At first glance, this appears counterintuitive. With competitors scrambling to defend market share using steep discounts and generous incentives, why would Tesla move in the opposite direction?
There may be two strategic reasons:
1. Signaling strength, not surrender. Tesla’s price hike may be a deliberate show of confidence—a message to consumers and competitors alike that it won’t be drawn into a pricing war. For Tesla loyalists, this stance reinforces the brand’s premium positioning: “We don’t chase; we lead.”
2. Different buyers, different battlefields. Data suggests that only a small fraction of Xiaomi YU7 buyers are directly cross-shopping Tesla. Most YU7 orders come from incremental demand—first-time car buyers pulled into the EV market by Xiaomi’s brand halo and value proposition, not those defecting from Tesla. In other words, Tesla and Xiaomi may not be in direct conflict yet.
However, Xiaomi is Tesla’s most formidable long-term rival in China. The YU7 has already outpaced the Model 3 in many key metrics, and if Xiaomi resolves its production capacity constraints, it could begin encroaching on the Model Y’s turf next.
Shanghai’s New LEGOLAND Debuts Amid Summer Rush, Despite Initial Hiccups
On July 5, even scorching temperatures of 39°C couldn’t deter crowds from flooding into Shanghai LEGOLAND Resort, China’s first-ever LEGOLAND park. According to official reports, within just an hour of opening, the park had already welcomed over 7,500 eager visitors. The park’s world-first attraction, LEGO-themed roller coaster, quickly became the day’s hot ticket—with queues stretching up to 105 minutes.
The park’s popularity surge began weeks prior. Travel booking platforms saw searches for “Shanghai LEGOLAND” jump by an impressive 500% from May to June. As of July, LEGOLAND ticket reservations catapulted it into the top 5 most popular attractions in Shanghai. Hotel bookings in Jinshan District, the park’s host region, soared by 350% year-on-year, while local homestays in the area enjoyed an extraordinary 600% growth rate—the highest among all 16 Shanghai districts.
However, the park’s debut hasn’t been entirely smooth. During its trial operations, Shanghai LEGOLAND faced criticism over several issues—including non-refundable annual passes, a roller coaster stalled mid-air for over 40 minutes during extreme heat, and a leaky 4D cinema.
But will this initial enthusiasm hold strong, or could early setbacks put the brakes on Shanghai LEGOLAND’s summer momentum?
Jackson Wang Pushes Back on China Stereotypes in YouTube Interview
On July 1st, popular Indian YouTuber Raj Shamani—who boasts over 11.5 million followers—released a widely viewed episode featuring Jackson Wang, the Hong Kong-born Chinese artist and global pop icon.
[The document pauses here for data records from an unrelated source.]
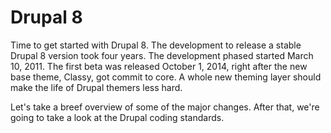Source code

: # Drupal 8

Time to get started with Drupal 8. The development to release a stable Drupal 8 version took four years. The development phased started March 10, 2011. The first beta was released October 1, 2014, right after the new base theme, Classy, got commit to core. A whole new theming layer should make the life of Drupal themers less hard.

Let's take a breef overview of some of the major changes. After that, we're going to take a look at the Drupal coding standards.
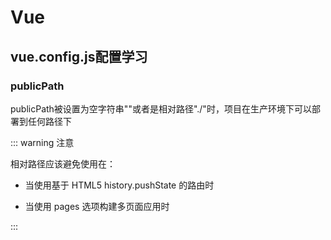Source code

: # Vue

## vue.config.js配置学习

### publicPath

publicPath被设置为空字符串""或者是相对路径"./"时，项目在生产环境下可以部署到任何路径下

::: warning 注意

相对路径应该避免使用在：

  - 当使用基于 HTML5 history.pushState 的路由时

  - 当使用 pages 选项构建多页面应用时

:::
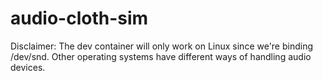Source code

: # audio-cloth-sim
Disclaimer: The dev container will only work on Linux since we're binding /dev/snd. Other operating systems have different ways of handling audio devices.
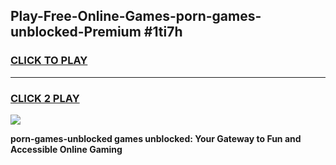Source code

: 
## Play-Free-Online-Games-porn-games-unblocked-Premium #1ti7h
<h3>
<a href="https://premium.freeplayer.one?title=porn-games-unblocked&ref=8M">CLICK TO PLAY</a></h3>
<hr>

<h3>
<a href="https://premium.freeplayer.one?title=porn-games-unblocked&ref=8M">CLICK 2 PLAY</a>
  
</h3>

<a href="https://premium.freeplayer.one?title=porn-games-unblocked&ref=8M"><img src="https://clearcache.store/games.png"></a>


**porn-games-unblocked games unblocked: Your Gateway to Fun and Accessible Online Gaming**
The interview, aired on the American streaming platform YouTube, quickly sparked conversation online for Wang’s candid responses about perceptions of China.
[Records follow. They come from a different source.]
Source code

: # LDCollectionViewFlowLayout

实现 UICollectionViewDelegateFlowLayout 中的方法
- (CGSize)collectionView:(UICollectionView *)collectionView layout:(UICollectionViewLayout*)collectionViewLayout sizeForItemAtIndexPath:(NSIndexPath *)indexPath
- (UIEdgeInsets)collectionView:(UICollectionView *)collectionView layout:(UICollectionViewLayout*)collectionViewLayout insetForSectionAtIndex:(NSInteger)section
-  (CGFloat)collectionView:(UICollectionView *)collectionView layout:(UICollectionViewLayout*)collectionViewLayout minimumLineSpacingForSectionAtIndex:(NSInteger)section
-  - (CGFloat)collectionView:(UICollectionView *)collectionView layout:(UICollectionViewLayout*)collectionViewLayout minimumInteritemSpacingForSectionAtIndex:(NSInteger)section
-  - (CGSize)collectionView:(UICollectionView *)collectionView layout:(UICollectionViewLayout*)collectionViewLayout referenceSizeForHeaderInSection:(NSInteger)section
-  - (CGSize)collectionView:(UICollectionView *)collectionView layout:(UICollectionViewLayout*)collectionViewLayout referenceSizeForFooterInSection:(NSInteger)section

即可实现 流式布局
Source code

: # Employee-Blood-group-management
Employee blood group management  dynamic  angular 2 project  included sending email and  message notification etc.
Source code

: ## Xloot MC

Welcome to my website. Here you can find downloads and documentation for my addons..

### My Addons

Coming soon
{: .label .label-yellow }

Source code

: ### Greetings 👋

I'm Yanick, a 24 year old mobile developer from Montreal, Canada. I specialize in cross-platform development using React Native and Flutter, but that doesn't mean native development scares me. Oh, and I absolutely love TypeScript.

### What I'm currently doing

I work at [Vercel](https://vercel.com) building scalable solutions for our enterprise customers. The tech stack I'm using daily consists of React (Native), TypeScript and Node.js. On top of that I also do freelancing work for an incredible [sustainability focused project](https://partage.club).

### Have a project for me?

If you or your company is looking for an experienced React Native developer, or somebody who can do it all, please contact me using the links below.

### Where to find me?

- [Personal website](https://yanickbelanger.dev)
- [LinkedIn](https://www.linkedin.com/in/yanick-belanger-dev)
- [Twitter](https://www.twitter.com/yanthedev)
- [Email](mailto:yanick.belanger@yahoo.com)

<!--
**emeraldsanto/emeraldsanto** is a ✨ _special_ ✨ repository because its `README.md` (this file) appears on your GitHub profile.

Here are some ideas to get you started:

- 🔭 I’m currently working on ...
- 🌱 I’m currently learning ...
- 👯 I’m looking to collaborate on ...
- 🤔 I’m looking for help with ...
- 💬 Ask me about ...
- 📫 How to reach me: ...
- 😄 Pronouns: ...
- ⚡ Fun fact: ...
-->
When asked about common misunderstandings about China, Jackson Wang replied plainly:
“China is just like any other place. It’s an ordinary and normal place.”
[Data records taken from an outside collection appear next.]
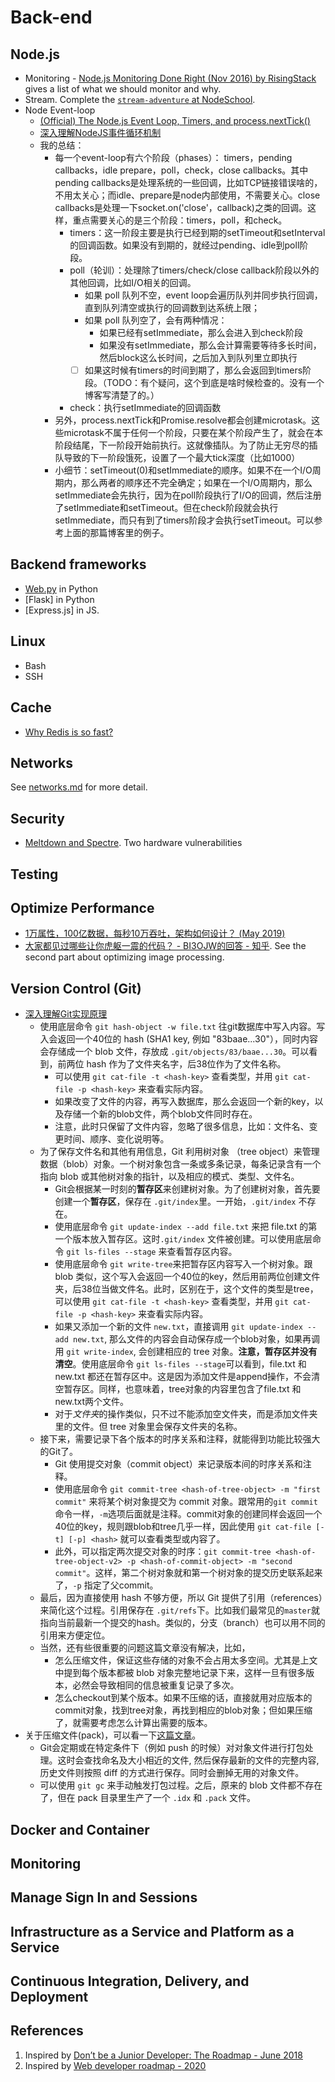 # Back-end

## Node.js
* Monitoring - [Node.js Monitoring Done Right (Nov 2016) by RisingStack](https://medium.com/hackernoon/node-js-monitoring-done-right-70418ecbbff9) gives a list of what we should monitor and why.
* Stream. Complete the [`stream-adventure` at NodeSchool](https://nodeschool.io/#workshopper-list).
* Node Event-loop
  * [(Official) The Node.js Event Loop, Timers, and process.nextTick()](https://nodejs.org/en/docs/guides/event-loop-timers-and-nexttick/)
  * [深入理解NodeJS事件循环机制](https://juejin.im/post/6844903999506923528)
  * 我的总结：
    * 每一个event-loop有六个阶段（phases）： timers，pending callbacks，idle prepare，poll，check，close callbacks。其中pending callbacks是处理系统的一些回调，比如TCP链接错误啥的，不用太关心；而idle、prepare是node内部使用，不需要关心。close callbacks是处理一下socket.on('close'，callback)之类的回调。这样，重点需要关心的是三个阶段：timers，poll，和check。
      * timers：这一阶段主要是执行已经到期的setTimeout和setInterval的回调函数。如果没有到期的，就经过pending、idle到poll阶段。
      * poll（轮训）：处理除了timers/check/close callback阶段以外的其他回调，比如I/O相关的回调。
        * 如果 poll 队列不空，event loop会遍历队列并同步执行回调，直到队列清空或执行的回调数到达系统上限；
        * 如果 poll 队列空了，会有两种情况：
          * 如果已经有setImmediate，那么会进入到check阶段
          * 如果没有setImmediate，那么会计算需要等待多长时间，然后block这么长时间，之后加入到队列里立即执行
        * [ ] 如果这时候有timers的时间到期了，那么会返回到timers阶段。（TODO：有个疑问，这个到底是啥时候检查的。没有一个博客写清楚了的。）
      * check：执行setImmediate的回调函数
    * 另外，process.nextTick和Promise.resolve都会创建microtask。这些microtask不属于任何一个阶段，只要在某个阶段产生了，就会在本阶段结尾，下一阶段开始前执行。这就像插队。为了防止无穷尽的插队导致的下一阶段饿死，设置了一个最大tick深度（比如1000）
    * 小细节：setTimeout(0)和setImmediate的顺序。如果不在一个I/O周期内，那么两者的顺序还不完全确定；如果在一个I/O周期内，那么setImmediate会先执行，因为在poll阶段执行了I/O的回调，然后注册了setImmediate和setTimeout。但在check阶段就会执行setImmediate，而只有到了timers阶段才会执行setTimeout。可以参考上面的那篇博客里的例子。

## Backend frameworks
* [Web.py]() in Python
* [Flask] in Python
* [Express.js] in JS.

## Linux
* Bash
* SSH

## Cache
* [Why Redis is so fast?](https://zhuanlan.zhihu.com/p/57089960)

## Networks
See [networks.md](./../general-cs/networks.md) for more detail.

## Security
- [Meltdown and Spectre](https://spectreattack.com/). Two hardware vulnerabilities

## Testing

## Optimize Performance
* [1万属性，100亿数据，每秒10万吞吐，架构如何设计？ (May 2019)](https://mp.weixin.qq.com/s?__biz=MzI1NDQ3MjQxNA==&mid=2247489011&idx=1&sn=1b99b5801d0cec32d10c288e5bad4397&chksm=e9c5ec42deb265546d67ec2dee678fbd64607a417328b1925ca96bd6d1cf695341df385a5737&scene=21#wechat_redirect)
* [大家都见过哪些让你虎躯一震的代码？ - BI3OJW的回答 - 知乎](https://www.zhihu.com/question/287421003/answer/528275532). See the second part about optimizing image processing.


## Version Control (Git)
* [深入理解Git实现原理](https://zhuanlan.zhihu.com/p/45510461)
   * 使用底层命令 `git hash-object -w file.txt` 往git数据库中写入内容。写入会返回一个40位的 hash (SHA1 key, 例如 "83baae...30"），同时内容会存储成一个 blob 文件，存放成 `.git/objects/83/baae...30`。可以看到，前两位 hash 作为了文件夹名字，后38位作为了文件名称。
     * 可以使用 `git cat-file -t <hash-key>` 查看类型，并用 `git cat-file -p <hash-key>` 来查看实际内容。
     * 如果改变了文件的内容，再写入数据库，那么会返回一个新的key，以及存储一个新的blob文件，两个blob文件同时存在。
     * 注意，此时只保留了文件内容，忽略了很多信息，比如：文件名、变更时间、顺序、变化说明等。
   * 为了保存文件名和其他有用信息，Git 利用树对象 （tree object）来管理数据（blob）对象。一个树对象包含一条或多条记录，每条记录含有一个指向 blob 或其他树对象的指针，以及相应的模式、类型、文件名。
     * Git会根据某一时刻的**暂存区**来创建树对象。为了创建树对象，首先要创建一个**暂存区**，保存在 `.git/index`里。一开始，`.git/index` 不存在。
     * 使用底层命令 `git update-index --add file.txt` 来把 file.txt 的第一个版本放入暂存区。这时`.git/index` 文件被创建。可以使用底层命令 `git ls-files --stage` 来查看暂存区内容。
     * 使用底层命令 `git write-tree`来把暂存区内容写入一个树对象。跟 blob 类似，这个写入会返回一个40位的key，然后用前两位创建文件夹，后38位当做文件名。此时，区别在于，这个文件的类型是tree，可以使用 `git cat-file -t <hash-key>` 查看类型，并用 `git cat-file -p <hash-key>` 来查看实际内容。
     * 如果又添加一个新的文件 `new.txt`，直接调用 `git update-index --add new.txt`, 那么文件的内容会自动保存成一个blob对象，如果再调用 `git write-index`, 会创建相应的 tree 对象。**注意，暂存区并没有清空**。使用底层命令 `git ls-files --stage`可以看到，file.txt 和 new.txt 都还在暂存区中。这是因为添加文件是append操作，不会清空暂存区。同样，也意味着，tree对象的内容里包含了file.txt 和 new.txt两个文件。
     * 对于*文件夹*的操作类似，只不过不能添加空文件夹，而是添加文件夹里的文件。但 tree 对象里会保存文件夹的名称。
   * 接下来，需要记录下各个版本的时序关系和注释，就能得到功能比较强大的Git了。
     * Git 使用提交对象（commit object）来记录版本间的时序关系和注释。
     * 使用底层命令 `git commit-tree <hash-of-tree-object> -m "first commit"` 来将某个树对象提交为 commit 对象。跟常用的`git commit`命令一样，`-m`选项后面就是注释。commit对象的创建同样会返回一个40位的key，规则跟blob和tree几乎一样，因此使用 `git cat-file [-t] [-p] <hash>` 就可以查看类型或内容了。
     * 此外，可以指定两次提交对象的时序：`git commit-tree <hash-of-tree-object-v2> -p <hash-of-commit-object> -m "second commit"`。这样，第二个树对象就和第一个树对象的提交历史联系起来了，`-p` 指定了父commit。
   * 最后，因为直接使用 hash 不够方便，所以 Git 提供了引用（references）来简化这个过程。引用保存在 `.git/refs`下。比如我们最常见的`master`就指向当前最新一个提交的hash。类似的，分支（branch）也可以用不同的引用来方便定位。
   * 当然，还有些很重要的问题这篇文章没有解决，比如，
     * 怎么压缩文件，保证这些存储的对象不会占用太多空间。尤其是上文中提到每个版本都被 blob 对象完整地记录下来，这样一旦有很多版本，必然会导致相同的信息被重复记录了多次。
     * 怎么checkout到某个版本。如果不压缩的话，直接就用对应版本的commit对象，找到tree对象，再找到相应的blob对象；但如果压缩了，就需要考虑怎么计算出需要的版本。
* 关于压缩文件(pack)，可以看一下[这篇文章](https://hiberabyss.github.io/2018/03/28/git-internal/)。
  * Git会定期或在特定条件下（例如 push 的时候）对对象文件进行打包处理。这时会查找命名及大小相近的文件, 然后保存最新的文件的完整内容, 历史文件则按照 diff 的方式进行保存。同时会删掉无用的对象文件。
  * 可以使用 `git gc` 来手动触发打包过程。之后，原来的 blob 文件都不存在了，但在 pack 目录里生产了一个 `.idx` 和 `.pack` 文件。

## Docker and Container

## Monitoring

## Manage Sign In and Sessions

## Infrastructure as a Service and Platform as a Service

## Continuous Integration, Delivery, and Deployment


## References
1. Inspired by [Don’t be a Junior Developer: The Roadmap - June 2018](https://zerotomastery.io/blog/dont-be-a-junior-developer-the-roadmap/?utm_source=medium&utm_medium=dont-be-junior-the-roadmap)
2. Inspired by [Web developer roadmap - 2020](https://github.com/kamranahmedse/developer-roadmap)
Pressed on stereotypes, Wang encouraged viewers to experience China firsthand:
“Go to Shanghai. Go to Chongqing. Go to Chengdu, Guangzhou, Beijing—the Great Wall. Just come, feel it, and see it for yourself.”
Using Shanghai as an example, he pushed back against overly curated expectations:
“Are we in a game? Where everything is perfectly structured and built? No—we’re on Earth, man.”
His message was consistent: personal experience beats second-hand assumptions.
“Come see! You’ll have a better understanding. A better personal experience.”
The episode resonated with both international and Chinese audiences. Overseas viewers praised Wang’s grounded perspective, while Chinese netizens applauded his confident and thoughtful articulation of modern China.
“He leads the conversation in the right direction,” one user commented. “This is the kind of self-assured voice we need from the next generation.”
In an era of increasing global misunderstanding and digital echo chambers, Jackson Wang’s approach—direct, human, and rooted in real experience—may be just what the conversation needs.